DATASET CONTENT:
○ ○ ○ ○ ○

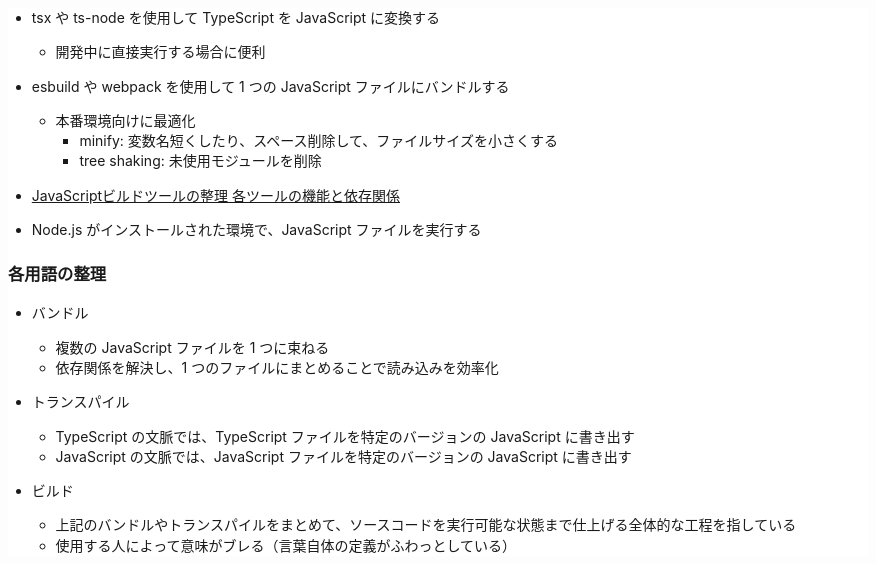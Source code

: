 - tsx や ts-node を使用して TypeScript を JavaScript に変換する
  - 開発中に直接実行する場合に便利

- esbuild や webpack を使用して 1 つの JavaScript ファイルにバンドルする
  - 本番環境向けに最適化
    - minify: 変数名短くしたり、スペース削除して、ファイルサイズを小さくする
    - tree shaking: 未使用モジュールを削除
- [JavaScriptビルドツールの整理 各ツールの機能と依存関係](https://zenn.dev/righttouch/articles/86457bf2908379#%E5%90%84%E3%83%84%E3%83%BC%E3%83%AB%E3%81%AE%E3%81%A7%E3%81%8D%E3%82%8B%E3%81%93%E3%81%A8%E6%95%B4%E7%90%86)

- Node.js がインストールされた環境で、JavaScript ファイルを実行する

### 各用語の整理

- バンドル
  - 複数の JavaScript ファイルを 1 つに束ねる
  - 依存関係を解決し、1 つのファイルにまとめることで読み込みを効率化

- トランスパイル
  - TypeScript の文脈では、TypeScript ファイルを特定のバージョンの JavaScript に書き出す
  - JavaScript の文脈では、JavaScript ファイルを特定のバージョンの JavaScript に書き出す

- ビルド
  - 上記のバンドルやトランスパイルをまとめて、ソースコードを実行可能な状態まで仕上げる全体的な工程を指している
  - 使用する人によって意味がブレる（言葉自体の定義がふわっとしている）
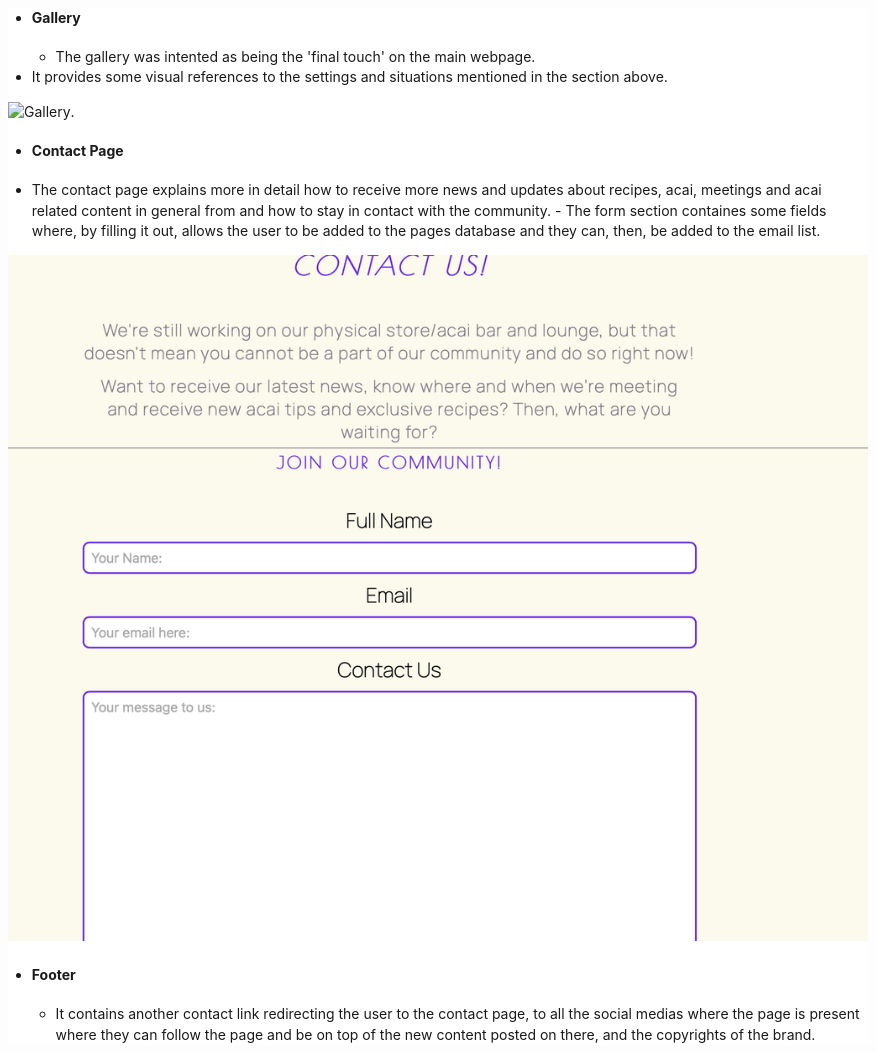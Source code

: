   - #### Gallery
    - The gallery was intented as being the 'final touch' on the main webpage. 
   - It provides some visual references to the settings  and situations mentioned in the section above.


  ![Gallery](readme-images/gallery.png).

  - #### Contact Page 
   - The contact page explains more in detail how to receive more news and updates about recipes, acai, meetings and acai related content in general from and how to stay in contact with the community.
    - The form section containes some fields where, by filling it out, allows the user to be added to the pages database and they can, then, be added to the email list.


  ![Contact Page](readme-images/form-page.png)

  - #### Footer 
    - It contains another contact link redirecting the user to the contact page, to all the social medias where the page is present where they can follow the page and be on top of the new content posted on there, and the copyrights of the brand.

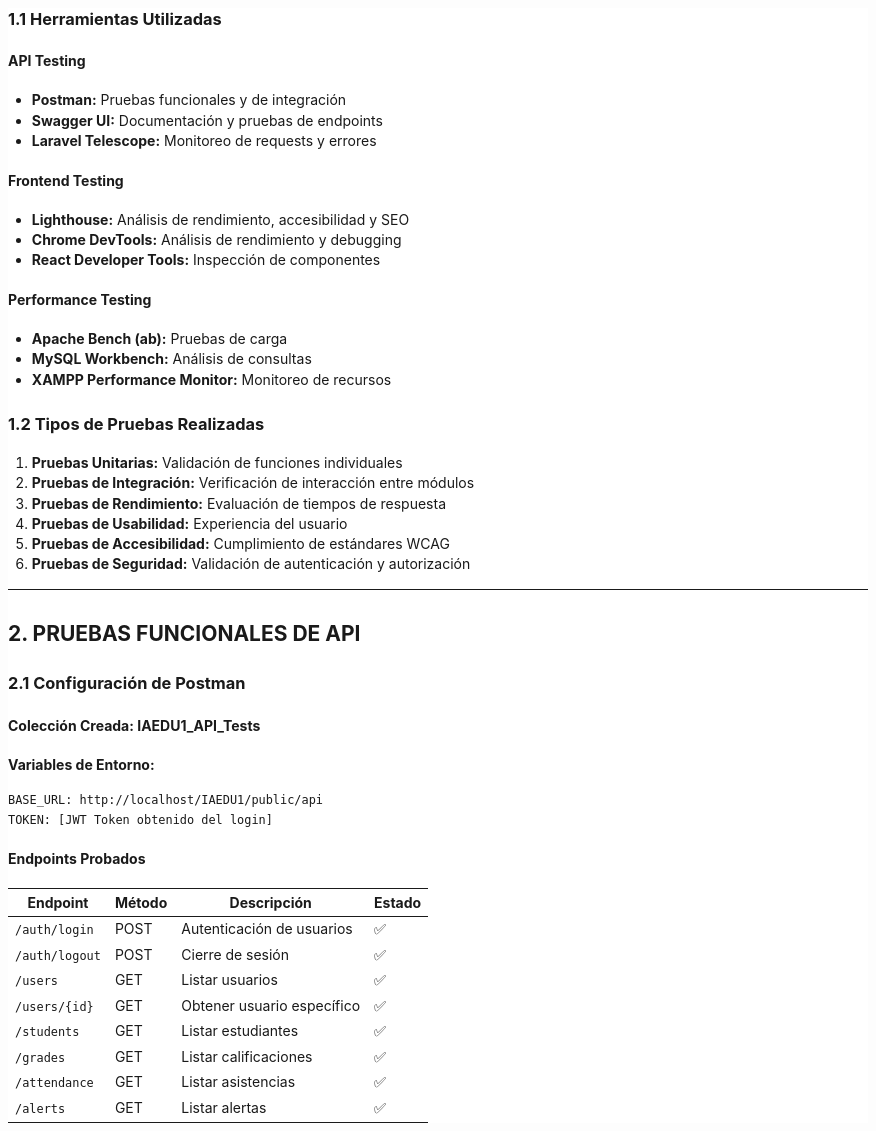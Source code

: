 ### 1.1 Herramientas Utilizadas

#### API Testing
- **Postman:** Pruebas funcionales y de integración
- **Swagger UI:** Documentación y pruebas de endpoints
- **Laravel Telescope:** Monitoreo de requests y errores

#### Frontend Testing
- **Lighthouse:** Análisis de rendimiento, accesibilidad y SEO
- **Chrome DevTools:** Análisis de rendimiento y debugging
- **React Developer Tools:** Inspección de componentes

#### Performance Testing
- **Apache Bench (ab):** Pruebas de carga
- **MySQL Workbench:** Análisis de consultas
- **XAMPP Performance Monitor:** Monitoreo de recursos

### 1.2 Tipos de Pruebas Realizadas

1. **Pruebas Unitarias:** Validación de funciones individuales
2. **Pruebas de Integración:** Verificación de interacción entre módulos
3. **Pruebas de Rendimiento:** Evaluación de tiempos de respuesta
4. **Pruebas de Usabilidad:** Experiencia del usuario
5. **Pruebas de Accesibilidad:** Cumplimiento de estándares WCAG
6. **Pruebas de Seguridad:** Validación de autenticación y autorización

---

## 2. PRUEBAS FUNCIONALES DE API

### 2.1 Configuración de Postman

#### Colección Creada: IAEDU1_API_Tests

**Variables de Entorno:**
```
BASE_URL: http://localhost/IAEDU1/public/api
TOKEN: [JWT Token obtenido del login]
```

#### Endpoints Probados

| Endpoint | Método | Descripción | Estado |
|----------|--------|-------------|--------|
| `/auth/login` | POST | Autenticación de usuarios | ✅ |
| `/auth/logout` | POST | Cierre de sesión | ✅ |
| `/users` | GET | Listar usuarios | ✅ |
| `/users/{id}` | GET | Obtener usuario específico | ✅ |
| `/students` | GET | Listar estudiantes | ✅ |
| `/grades` | GET | Listar calificaciones | ✅ |
| `/attendance` | GET | Listar asistencias | ✅ |
| `/alerts` | GET | Listar alertas | ✅ |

○ ○ ○ ○ ○

Only one stretch of the entries above is needed: the lines from the one containing "- It contains" through the one containing "1.1 Herramientas Utilizadas". Copy it exactly, without the pictures.

    - It contains another contact link redirecting the user to the contact page, to all the social medias where the page is present where they can follow the page and be on top of the new content posted on there, and the copyrights of the brand.

Source code

: ### 1.1 Herramientas Utilizadas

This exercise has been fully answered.